Saturday, 23 June 2018

Willingness to fight

Today is the 3rd consecutive Saturdate thanks to my wife who allocates time for us to have meal outside just the two of us. I am very thankful for her encouragements every time we go out. It also serves as a time to reflect on what has happened in the past one week.

Last week she helped me to see clearly that being stressed may be part of me. So the question is whether I want to be stressed & not working or stressed but working. That is true as even when I am not working I still feel stressed.
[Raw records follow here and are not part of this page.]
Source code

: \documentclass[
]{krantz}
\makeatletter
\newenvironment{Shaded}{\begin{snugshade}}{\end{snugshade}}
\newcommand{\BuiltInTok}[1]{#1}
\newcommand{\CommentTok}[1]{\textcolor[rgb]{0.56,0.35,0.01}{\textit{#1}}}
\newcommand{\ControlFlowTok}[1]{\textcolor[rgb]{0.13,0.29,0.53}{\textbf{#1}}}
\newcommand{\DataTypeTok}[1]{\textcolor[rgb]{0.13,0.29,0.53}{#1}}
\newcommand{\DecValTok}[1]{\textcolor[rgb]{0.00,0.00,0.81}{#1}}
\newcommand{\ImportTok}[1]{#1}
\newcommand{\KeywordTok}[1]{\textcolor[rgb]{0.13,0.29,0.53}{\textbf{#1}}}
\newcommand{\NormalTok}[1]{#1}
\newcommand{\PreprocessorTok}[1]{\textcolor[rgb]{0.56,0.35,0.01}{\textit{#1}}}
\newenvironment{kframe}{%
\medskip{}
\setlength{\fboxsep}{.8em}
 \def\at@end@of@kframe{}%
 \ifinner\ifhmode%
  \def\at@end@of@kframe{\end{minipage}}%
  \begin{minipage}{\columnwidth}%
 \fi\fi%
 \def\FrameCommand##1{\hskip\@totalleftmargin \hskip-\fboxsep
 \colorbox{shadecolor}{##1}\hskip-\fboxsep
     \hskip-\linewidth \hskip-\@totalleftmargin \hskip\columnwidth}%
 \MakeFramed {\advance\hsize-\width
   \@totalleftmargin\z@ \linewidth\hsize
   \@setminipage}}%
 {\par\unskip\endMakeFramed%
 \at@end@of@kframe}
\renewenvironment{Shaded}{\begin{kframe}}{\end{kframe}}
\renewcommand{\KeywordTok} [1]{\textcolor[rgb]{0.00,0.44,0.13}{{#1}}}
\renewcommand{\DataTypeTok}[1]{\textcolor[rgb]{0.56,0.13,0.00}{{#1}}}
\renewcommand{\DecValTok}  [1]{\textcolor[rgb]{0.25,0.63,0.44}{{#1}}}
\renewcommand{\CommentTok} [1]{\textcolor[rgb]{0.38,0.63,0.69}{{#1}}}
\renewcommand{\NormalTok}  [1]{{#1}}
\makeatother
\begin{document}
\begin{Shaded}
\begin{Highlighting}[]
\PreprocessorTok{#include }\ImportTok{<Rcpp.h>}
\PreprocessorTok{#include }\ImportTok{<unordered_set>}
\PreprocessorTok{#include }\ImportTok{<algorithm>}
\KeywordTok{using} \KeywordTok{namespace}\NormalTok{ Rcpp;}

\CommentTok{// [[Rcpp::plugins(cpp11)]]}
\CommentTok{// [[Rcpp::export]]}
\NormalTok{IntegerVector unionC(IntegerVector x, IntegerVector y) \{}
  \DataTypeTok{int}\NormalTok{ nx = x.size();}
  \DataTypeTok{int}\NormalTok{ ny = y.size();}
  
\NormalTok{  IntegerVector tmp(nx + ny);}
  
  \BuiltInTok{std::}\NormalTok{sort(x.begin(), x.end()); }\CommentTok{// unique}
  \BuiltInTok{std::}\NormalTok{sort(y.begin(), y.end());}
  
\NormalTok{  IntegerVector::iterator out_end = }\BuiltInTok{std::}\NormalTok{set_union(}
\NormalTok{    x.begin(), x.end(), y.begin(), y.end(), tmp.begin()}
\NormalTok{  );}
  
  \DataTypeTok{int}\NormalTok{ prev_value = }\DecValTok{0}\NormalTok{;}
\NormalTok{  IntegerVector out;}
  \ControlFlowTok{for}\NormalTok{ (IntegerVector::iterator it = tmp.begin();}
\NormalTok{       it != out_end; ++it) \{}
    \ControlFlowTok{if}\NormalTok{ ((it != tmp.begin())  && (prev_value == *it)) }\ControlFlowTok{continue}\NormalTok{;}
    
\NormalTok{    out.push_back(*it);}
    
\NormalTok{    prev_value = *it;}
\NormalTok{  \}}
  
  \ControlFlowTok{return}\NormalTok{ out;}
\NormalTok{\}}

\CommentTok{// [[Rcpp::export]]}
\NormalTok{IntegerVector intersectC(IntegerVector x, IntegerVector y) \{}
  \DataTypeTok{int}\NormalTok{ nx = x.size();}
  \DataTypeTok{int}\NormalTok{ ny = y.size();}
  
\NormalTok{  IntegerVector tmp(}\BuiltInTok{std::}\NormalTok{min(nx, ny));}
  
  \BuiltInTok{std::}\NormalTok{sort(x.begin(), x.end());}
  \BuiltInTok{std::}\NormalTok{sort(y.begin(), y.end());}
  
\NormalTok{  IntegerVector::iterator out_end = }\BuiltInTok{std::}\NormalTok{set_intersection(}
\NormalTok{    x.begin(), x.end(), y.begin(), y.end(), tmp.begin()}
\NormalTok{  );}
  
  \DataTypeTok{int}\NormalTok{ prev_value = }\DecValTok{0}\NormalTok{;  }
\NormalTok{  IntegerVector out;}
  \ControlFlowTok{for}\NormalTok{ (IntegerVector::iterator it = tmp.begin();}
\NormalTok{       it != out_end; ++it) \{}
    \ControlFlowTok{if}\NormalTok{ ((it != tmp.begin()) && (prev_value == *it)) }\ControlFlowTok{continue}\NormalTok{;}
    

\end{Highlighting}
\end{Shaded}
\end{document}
Another thing that I realize is that I need to continue to build my willingness to fight. It seems that I give up too easily. Like today I also received an article that fear is always part of our life. The question is that are we willing to fight the fear and trust God or not.

Nowadays I could not think clearly and fast. In other word, I become a normal person who needs time to prepare and learning is painful. So the question is again am I willing to fight and keep practicing no matter how painful it is is? Or am I going to give up?

Also, now that I not only have a wife but also a daughter, am I willing to fight for them? Yes, things may not change and I am not sure whether I can keep my work. But again the difference is that do I want to fight and give my best or do I just give up again?

Remember, God is always be with us. The question is that whether we are willing to let Him work by fighting our portion? Or are we just relying on ourselves that when things get tough, we give up? I do not know how I will be doing in the coming two weeks where deadlines are coming. But let’s fight to the best I can, overcome or at least face my fears instead of running away from them.